Hera Buyuktashian's project
In the early 19th century George Gordon Byron (also known as Lord Byron) came to the monastery to study Armenian history and language in its vast library, which contains hundreds of thousands of volumes and manuscripts. He called Armenian “the language of paradise lost.” The artist Hera Buyuktashian from Istanbul makes a play on this phrase in her installation called “Letters from Paradise Lost,” located in the room where Byron was staying. Buyuktashian spells out the title of her exhibit using Armenian and English transliteration, placing each letter on a wooden block. The blocks themselves are assembled into a kind of musical instrument – they slide up and down, making a shrill, raspy sound.

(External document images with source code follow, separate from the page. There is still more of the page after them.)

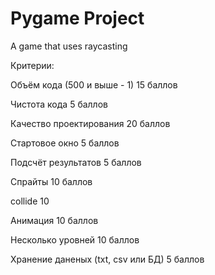 # Pygame Project
 A game that uses raycasting

Критерии:

Объём кода (500 и выше - 1)
15 баллов

Чистота кода
5 баллов

Качество проектирования
20 баллов

Стартовое окно
5 баллов

Подсчёт результатов
5 баллов

Спрайты
10 баллов

collide
10

Анимация
10 баллов

Несколько уровней
10 баллов

Хранение даненых (txt, csv или БД)
5 баллов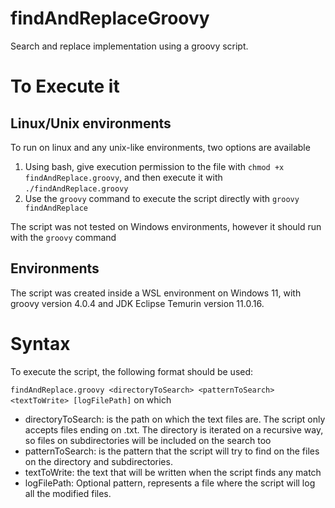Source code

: # findAndReplaceGroovy
Search and replace implementation using a groovy script.

# To Execute it
## Linux/Unix environments
To run on linux and any unix-like environments, two options are available

1. Using bash, give execution permission to the file with `chmod +x findAndReplace.groovy`, and then execute it with `./findAndReplace.groovy`
2. Use the `groovy` command to execute the script directly with `groovy findAndReplace`

The script was not tested on Windows environments, however it should run with the `groovy` command

## Environments
The script was created inside a WSL environment on Windows 11, with groovy version 4.0.4 and JDK Eclipse Temurin version 11.0.16.

# Syntax
To execute the script, the following format should be used:

`findAndReplace.groovy <directoryToSearch> <patternToSearch> <textToWrite> [logFilePath]` on which
- directoryToSearch: is the path on which the text files are. The script only accepts files ending on .txt. The directory is iterated on a recursive way, so files on subdirectories will be included on the search too
- patternToSearch: is the pattern that the script will try to find on the files on the directory and subdirectories.
- textToWrite: the text that will be written when the script finds any match
- logFilePath: Optional pattern, represents a file where the script will log all the modified files.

Installation by Rene Gabri and Irene Anastas
Following Byron’s example, the creative duo of Rene Gabri and Irene Anastas pored over the monastery archives. Their installation, “When Counting Loses Its Sense” (2015), is a collection of photographs, collages, cards, documents and drawings that resulted from the artists’ attempt to correlate the story of the Armenian Genocide with the concept of art as such. Much like the French philosopher Gilles Deleuze, Gabri and Anastas view art as an act of resistance and a chance to get closer to the truth.
Hrair Sargsyan's photo project
The truth is often elusive. Sometimes it needs to be hidden, and that is what “Unsolved” (2012) – a series of photographs by Hrair Sargsyan – is about. It refers to those descendants of Armenians who had to convert to Islam during the Genocide to avoid certain death. Their grandchildren and great grandchildren who live in Turkey to this day were re-baptized when they learned about their roots. But having found their forgotten identity they lost most of their social connections and relationships – the Armenian community is reluctant to accept them while the Turkish majority is not ready to partake in their personal stories. The portraits made by Sargsyan depict these people as incomplete – they are immersed in darkness while a flash of light only reveals glimpses of their eyes, arms or legs.
Memories of the Genocide certainly permeate the work and personal lives of the artists. “All the participants are grandchildren and descendants of those who lived through those days,” said Adelina von Fürstenberg, curator of the pavilion. “No matter where they were born – in Aleppo, Bethlehem, Yerevan or Los Angeles – they share a special sensitivity toward the issues of borders, geography and territory, as well as issues of survival, adaptation and historical memory, not to mention a dream-like image of a country in which many of them have not had a chance to live.”